YOUR TASK:
Search the listing below for the word "README", and copy every line in which it turns up.

DATA RECORDS:
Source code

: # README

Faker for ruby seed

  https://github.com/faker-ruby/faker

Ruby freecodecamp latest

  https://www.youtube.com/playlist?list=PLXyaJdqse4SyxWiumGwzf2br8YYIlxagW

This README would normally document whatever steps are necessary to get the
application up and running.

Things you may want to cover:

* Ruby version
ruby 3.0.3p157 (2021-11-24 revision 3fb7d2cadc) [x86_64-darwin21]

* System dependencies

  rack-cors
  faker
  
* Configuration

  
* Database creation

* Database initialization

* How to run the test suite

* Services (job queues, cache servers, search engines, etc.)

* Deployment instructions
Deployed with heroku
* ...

==

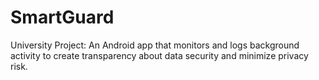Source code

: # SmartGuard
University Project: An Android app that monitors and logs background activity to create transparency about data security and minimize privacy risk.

WRITTEN RESPONSE:
: # README
This README would normally document whatever steps are necessary to get the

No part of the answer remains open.